We decided to eat our breakfast here, in the car, in the hope that the boar might reappear, but they never did. However we did see two Fallow Deer, and at last, Barbary Partridge, my only lifer of the holiday. Just like buses, once I’d seen one, suddenly there were three family parties in view at the same time!

We moved into the main part of the reserve, and saw Marmora’s Warbler (2), Blue Rock Thrush (1), Griffon Vulture (1), Alpine Swift (100), Pallid Swift (100) and Crag Martin (2). Also here, many Corsican Heath butterflies, lots of Tyrrhenian Wall Lizards and a single Pygmy Algeroides.

Finally we did the touristy thing and visited the Caves of Neptune at Cape Caccia, where there were lots of Alpine Swifts, and a few Rock Doves.

So in the end it was an enjoyable holiday. I find it difficult to get new species in Europe these days, so to come away with Barbary Partridge and to have the added bonus of Wild Boar was very pleasing. I guess that if you’re going to go birding at the end of July in the Mediterranean, you have to be realistic!

Corsican Heath

One more photo from Sardinia.

Wednesday, 15 July 2009

Durham - Red Kite and Dipper added to the Year List

I was in County Durham today for work. A very beautiful part of the UK, I also managed to pick up two year ticks, Red Kite near Stanley (203) and Dipper on the River Tees at Barnard Castle (204). Not bad for a day at work. The photo is of the River Tees at Barnard Castle. There's a Dipper on there somewhere......

Saturday, 11 July 2009


Saturday morning dawned bright and sunny, despite the dire forecast of rain. I arrived at the Large Heath site in Cumbria at 8am, and already it was warm, and butterflies were on the wing. I counted at least 40 Large Heaths.

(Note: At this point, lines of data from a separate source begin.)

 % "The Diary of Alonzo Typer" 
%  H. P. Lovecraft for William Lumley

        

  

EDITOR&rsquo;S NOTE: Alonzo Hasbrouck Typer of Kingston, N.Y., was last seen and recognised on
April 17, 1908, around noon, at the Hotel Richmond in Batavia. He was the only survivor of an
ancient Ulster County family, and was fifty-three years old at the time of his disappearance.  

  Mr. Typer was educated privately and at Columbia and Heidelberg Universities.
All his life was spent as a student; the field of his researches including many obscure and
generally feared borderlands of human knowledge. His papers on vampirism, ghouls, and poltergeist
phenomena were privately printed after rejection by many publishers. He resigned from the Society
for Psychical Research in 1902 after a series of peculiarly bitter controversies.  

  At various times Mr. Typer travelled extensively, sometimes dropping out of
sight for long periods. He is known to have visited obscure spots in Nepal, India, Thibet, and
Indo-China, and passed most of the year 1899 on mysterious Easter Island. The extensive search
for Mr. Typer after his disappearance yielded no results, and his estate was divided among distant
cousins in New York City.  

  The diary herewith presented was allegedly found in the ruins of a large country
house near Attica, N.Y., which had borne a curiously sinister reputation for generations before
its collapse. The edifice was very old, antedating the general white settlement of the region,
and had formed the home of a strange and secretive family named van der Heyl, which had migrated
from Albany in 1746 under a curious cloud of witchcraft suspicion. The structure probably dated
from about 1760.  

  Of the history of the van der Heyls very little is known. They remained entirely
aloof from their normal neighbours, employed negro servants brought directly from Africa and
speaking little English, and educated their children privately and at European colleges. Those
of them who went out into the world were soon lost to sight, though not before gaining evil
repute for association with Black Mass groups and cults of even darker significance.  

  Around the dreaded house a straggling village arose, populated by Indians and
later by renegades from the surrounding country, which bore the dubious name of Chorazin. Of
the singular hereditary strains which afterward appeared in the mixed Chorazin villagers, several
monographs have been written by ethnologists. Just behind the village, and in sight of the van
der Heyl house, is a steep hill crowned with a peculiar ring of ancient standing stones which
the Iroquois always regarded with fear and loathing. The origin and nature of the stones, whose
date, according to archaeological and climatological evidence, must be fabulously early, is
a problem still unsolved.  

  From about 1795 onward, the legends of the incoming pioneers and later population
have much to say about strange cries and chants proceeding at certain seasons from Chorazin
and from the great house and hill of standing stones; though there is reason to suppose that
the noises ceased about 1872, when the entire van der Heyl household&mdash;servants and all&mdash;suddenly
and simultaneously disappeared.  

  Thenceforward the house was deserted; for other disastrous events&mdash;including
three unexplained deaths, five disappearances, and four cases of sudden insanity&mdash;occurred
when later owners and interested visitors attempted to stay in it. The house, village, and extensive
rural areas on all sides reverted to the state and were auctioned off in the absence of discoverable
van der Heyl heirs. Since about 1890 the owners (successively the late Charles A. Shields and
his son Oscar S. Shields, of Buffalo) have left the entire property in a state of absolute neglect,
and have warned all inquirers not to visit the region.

The other star of the day was a moth, Manchester Treble-bar, which was all over the site. I estmated at least 100 individuals, probably a lot more. Birds seen included a singing Tree Pipit and a male Stonenchat.

Unfortunately, due to technical difficulties, I only managed one photo with my camera (Manchester Treble-bar), and the other photos were taken on my mobile phone. The Bog Asphodel has come out well, but the Large Heath is only just recognisable!

Manchester Treble-bar

Bog Asphodel

Large Heath

Sunday, 5 July 2009

Gronant, North Wales

Little Terns - Gronant is the largest colony in Wales with 110 pairs this year.

Little Tern - Year 202

Red-veined Darter

Red-veined Darter

Six-spot Burnet Moth

Small Skipper

Pyramidal Orchid

Saturday, 4 July 2009

Mountain Ringlet, Honister Pass

Lots of Mountain Ringlets flying today, but only in the brief preiods of sunshine. When it was cloudy, they all just disappeared!

The habitat of Mountain Ringlet. Thousands of people walk this way every year, just for the view and aren't even aware of the existance of Mountain Ringlet, so it seems a shame to ignore the view. From the left, the mountains are Pillar, Haystacks and High Crag.

Ospreys, Bassenthwaite, Cumbria

We had excellent views of two birds, one next to the nest and in flight, the other sat on a post in the lake. You can see the nest in the bottom right of the photo, with an adult sitting to the right of it. The lake in the background is Derwentwater. There are three chicks in the nest, almost ready to fly.

Friday, 3 July 2009

Queens Park, St Helens

A few moths from my backyard, on a hot and humid night.

Blackneck - the first for my yard and about the 20th record for St Helens.

Dingy Shell - 2nd for my yard and about the 8th record for St Helens.

Swallowtail - Relatively common and widespread throughout St Helens. Single brooded, flying in late June and July. On blackthorn, hawthorn, goat willow and black currant.